Start of Block

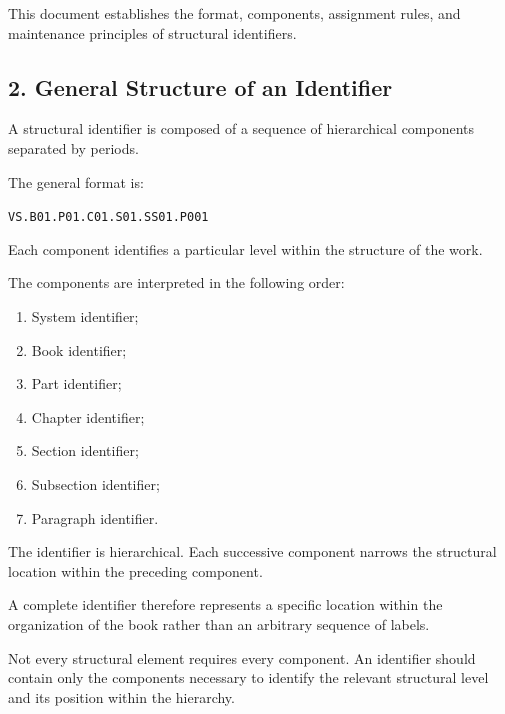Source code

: This document establishes the format, components,
assignment rules, and maintenance principles of
structural identifiers.


\subsection*{2. General Structure of an Identifier}

A structural identifier is composed of a sequence
of hierarchical components separated by periods.

The general format is:

\begin{center}
    \texttt{VS.B01.P01.C01.S01.SS01.P001}
\end{center}

Each component identifies a particular level
within the structure of the work.

The components are interpreted in the following
order:

\begin{enumerate}
    \item System identifier;
    \item Book identifier;
    \item Part identifier;
    \item Chapter identifier;
    \item Section identifier;
    \item Subsection identifier;
    \item Paragraph identifier.
\end{enumerate}

The identifier is hierarchical. Each successive
component narrows the structural location within
the preceding component.

A complete identifier therefore represents
a specific location within the organization
of the book rather than an arbitrary sequence
of labels.

Not every structural element requires every
component. An identifier should contain only
the components necessary to identify the
relevant structural level and its position
within the hierarchy.


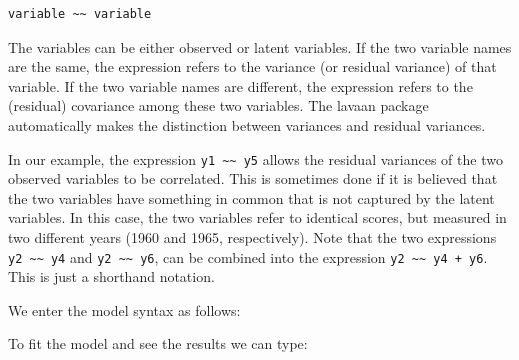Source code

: \begin{verbatim}
variable ~~ variable
\end{verbatim}

The variables can be either observed or latent variables. If the two
variable names are the same, the expression refers to the variance (or
residual variance) of that variable. If the two variable names are
different, the expression refers to the (residual) covariance among
these two variables. The lavaan package automatically makes the
distinction between variances and residual variances.

In our example, the expression
\texttt{y1 \textasciitilde{}\textasciitilde{} y5} allows the residual
variances of the two observed variables to be correlated. This is
sometimes done if it is believed that the two variables have something
in common that is not captured by the latent variables. In this case,
the two variables refer to identical scores, but measured in two
different years (1960 and 1965, respectively). Note that the two
expressions \texttt{y2 \textasciitilde{}\textasciitilde{} y4} and
\texttt{y2 \textasciitilde{}\textasciitilde{} y6}, can be combined into
the expression \texttt{y2 \textasciitilde{}\textasciitilde{}~y4 + y6}.
This is just a shorthand notation.

We enter the model syntax as follows:

\begin{Shaded}
\begin{Highlighting}[]
\end{Highlighting}
\end{Shaded}

To fit the model and see the results we can type:

\begin{Shaded}
\begin{Highlighting}[]
\StringTok{ } 
 \NormalTok{)}
\end{Highlighting}
\end{Shaded}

End of Block

▶ INSTRUCTIONS TO FOLLOW
Could you output every record above exactly as written, leaving out the pictures?

▶ FINAL ANSWER
Source code

: This document establishes the format, components,
assignment rules, and maintenance principles of
structural identifiers.


\subsection*{2. General Structure of an Identifier}

A structural identifier is composed of a sequence
of hierarchical components separated by periods.

The general format is:

\begin{center}
    \texttt{VS.B01.P01.C01.S01.SS01.P001}
\end{center}

Each component identifies a particular level
within the structure of the work.

The components are interpreted in the following
order:

\begin{enumerate}
    \item System identifier;
    \item Book identifier;
    \item Part identifier;
    \item Chapter identifier;
    \item Section identifier;
    \item Subsection identifier;
    \item Paragraph identifier.
\end{enumerate}

The identifier is hierarchical. Each successive
component narrows the structural location within
the preceding component.

A complete identifier therefore represents
a specific location within the organization
of the book rather than an arbitrary sequence
of labels.

Not every structural element requires every
component. An identifier should contain only
the components necessary to identify the
relevant structural level and its position
within the hierarchy.


Source code

: \begin{verbatim}
variable ~~ variable
\end{verbatim}

The variables can be either observed or latent variables. If the two
variable names are the same, the expression refers to the variance (or
residual variance) of that variable. If the two variable names are
different, the expression refers to the (residual) covariance among
these two variables. The lavaan package automatically makes the
distinction between variances and residual variances.

In our example, the expression
\texttt{y1 \textasciitilde{}\textasciitilde{} y5} allows the residual
variances of the two observed variables to be correlated. This is
sometimes done if it is believed that the two variables have something
in common that is not captured by the latent variables. In this case,
the two variables refer to identical scores, but measured in two
different years (1960 and 1965, respectively). Note that the two
expressions \texttt{y2 \textasciitilde{}\textasciitilde{} y4} and
\texttt{y2 \textasciitilde{}\textasciitilde{} y6}, can be combined into
the expression \texttt{y2 \textasciitilde{}\textasciitilde{}~y4 + y6}.
This is just a shorthand notation.

We enter the model syntax as follows:

\begin{Shaded}
\begin{Highlighting}[]
\end{Highlighting}
\end{Shaded}

To fit the model and see the results we can type:

\begin{Shaded}
\begin{Highlighting}[]
\StringTok{ } 
 \NormalTok{)}
\end{Highlighting}
\end{Shaded}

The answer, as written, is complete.